Application of the intermediate holding company regime (article 2:408)
If an intermediate holding company applies for article 2:408, it is not obliged to prepare consolidated financial statements if the financial data that the intermediate holding company should consolidate, have been included in the consolidated financial statements of a larger group, i.e. at a higher level within the group, hereinafter the (ultimate) parent company.

A written objection against this application can be made by at least ten per cent of the members or holders of at least ten per cent of the capital within six months after the beginning of the financial year.

The consolidated financial statements of the parent company and the management board’s report should be prepared in conformity with the requirements of the Seventh EC Directive on Company Law or the requirements of one of the Directives of the Council of the European Communities on (consolidated) financial statements of banks and other financial institutions or of insurance companies or according to a similar method if these requirements are not applicable.
 

If the parent company is resident outside the European Economic Area the requirements to prepare consolidated financial statements should be similar to those of the Seventh EC Directive on Company Law or the other requirements mentioned above. This will need to be checked on a case-by case basis. If the pertinent legal system does not require the publication of consolidated annual accounts, the Dutch company can not apply for the exemption of article 408.

Moreover, the consolidated financial statements of the (ultimate) parent company including auditor’s report and management board’s report, as far as these are not prepared or translated into Dutch, should be prepared or translated into French, German or English and should be filed together with the stand-alone accounts of the intermediate holding company within six months after the balance sheet date or within one month after a later date when the parent company may publish its consolidated accounts, with the Trade Register of the Chamber of Commerce in the place where the intermediate holding company has its domicile or registered address (although reference may be made to another file with the Trade Register in the Netherlands).

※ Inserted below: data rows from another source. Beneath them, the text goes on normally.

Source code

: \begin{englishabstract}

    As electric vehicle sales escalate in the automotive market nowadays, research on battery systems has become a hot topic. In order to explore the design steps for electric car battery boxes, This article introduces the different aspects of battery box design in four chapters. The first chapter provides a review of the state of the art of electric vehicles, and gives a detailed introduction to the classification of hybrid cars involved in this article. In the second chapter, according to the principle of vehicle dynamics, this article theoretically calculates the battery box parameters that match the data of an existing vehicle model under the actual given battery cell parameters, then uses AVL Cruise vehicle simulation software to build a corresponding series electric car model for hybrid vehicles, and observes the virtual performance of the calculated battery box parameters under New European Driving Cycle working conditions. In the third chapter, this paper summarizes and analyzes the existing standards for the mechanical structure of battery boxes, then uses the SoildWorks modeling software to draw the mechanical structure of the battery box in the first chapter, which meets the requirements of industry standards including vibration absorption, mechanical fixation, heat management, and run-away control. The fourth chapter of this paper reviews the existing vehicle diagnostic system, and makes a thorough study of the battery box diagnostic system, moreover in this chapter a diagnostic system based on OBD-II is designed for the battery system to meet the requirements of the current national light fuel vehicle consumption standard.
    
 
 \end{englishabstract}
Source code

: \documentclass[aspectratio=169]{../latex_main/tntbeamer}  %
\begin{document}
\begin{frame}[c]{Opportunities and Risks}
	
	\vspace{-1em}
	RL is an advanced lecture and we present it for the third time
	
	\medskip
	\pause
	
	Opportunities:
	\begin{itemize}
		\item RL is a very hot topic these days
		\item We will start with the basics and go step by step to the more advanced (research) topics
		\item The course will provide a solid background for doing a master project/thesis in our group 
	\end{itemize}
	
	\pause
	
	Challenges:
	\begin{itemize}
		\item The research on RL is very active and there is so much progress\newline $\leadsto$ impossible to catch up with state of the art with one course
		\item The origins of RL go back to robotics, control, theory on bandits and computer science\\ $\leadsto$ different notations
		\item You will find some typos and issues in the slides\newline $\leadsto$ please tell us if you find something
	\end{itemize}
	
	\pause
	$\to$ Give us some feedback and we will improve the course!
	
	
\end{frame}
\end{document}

In the notes to the stand-alone financial statements of the intermediate holding company disclosure should be made of the fact that the exemption under article 408 has been applied; the name and domicile of the company that has filed the consolidated financial statements that include the intermediate holding company’s data; and the location of the Trade Register in the Netherlands in which such consolidated statements have been filed.

A consequence of applying the intermediate holding company regime is that the company can value all subsidiaries in its stand-alone accounts at cost rather than at net asset value. Moreover the stand-alone accounts can be used when determining the size of the company, as a consequence whereof the company often qualifies as a small company as intermediate holding companies tend to have hardly any employees and a low net turnover.
 

Application of the group regime (article 2:403)
If a company applies for the group regime of article 403 Book 2 of the Dutch Civil Code, it is neither required to prepare consolidated financial statements, nor to have these financial statements audited. It is even not obliged to file abbreviated accounts with the Trade Register of the Dutch Chamber of Commerce.

Reason for applying the group regime include competition considerations and cost saving.

In order to apply for this exemption, the financial data of the company should be included in the consolidated annual accounts of a legal person or partnership at a higher level within the group, which is an indirect or direct shareholder of the company, the (ultimate) parent company.

These consolidated annual accounts and the management board’s report should be in Dutch, English, French or German and should be prepared in accordance with the legal system where it is resident in line with the requirements of the Seventh EC Directive on Company Law or the requirements of one of the Directives of the Council of the European Communities on (consolidated) financial statements of banks and other financial institutions or of insurance companies or according to a similar method if these requirements are not applicable. Moreover, the auditor’s report and the management board’s report should be prepared in the same language as these consolidated financial statements.

If the parent company is resident outside the European Economic Area the requirements to prepare consolidated financial statements should be similar to those of the Seventh EC Directive on Company Law or the other requirements mentioned above. This will need to be checked on a case-by case basis. If the pertinent legal system does not require the publication of consolidated annual accounts, the Dutch company can not apply for the exemption of article 403.

These consolidated annual accounts should be filed together with the annual report and the auditor’s opinion should be filed within six months after the balance sheet date or within one month after a later date when the parent company may publish its consolidated accounts, with the Trade Register of the Chamber of Commerce in the place where the intermediate holding company has its domicile or registered address (although reference may be made to another file with the Trade Register in the Netherlands).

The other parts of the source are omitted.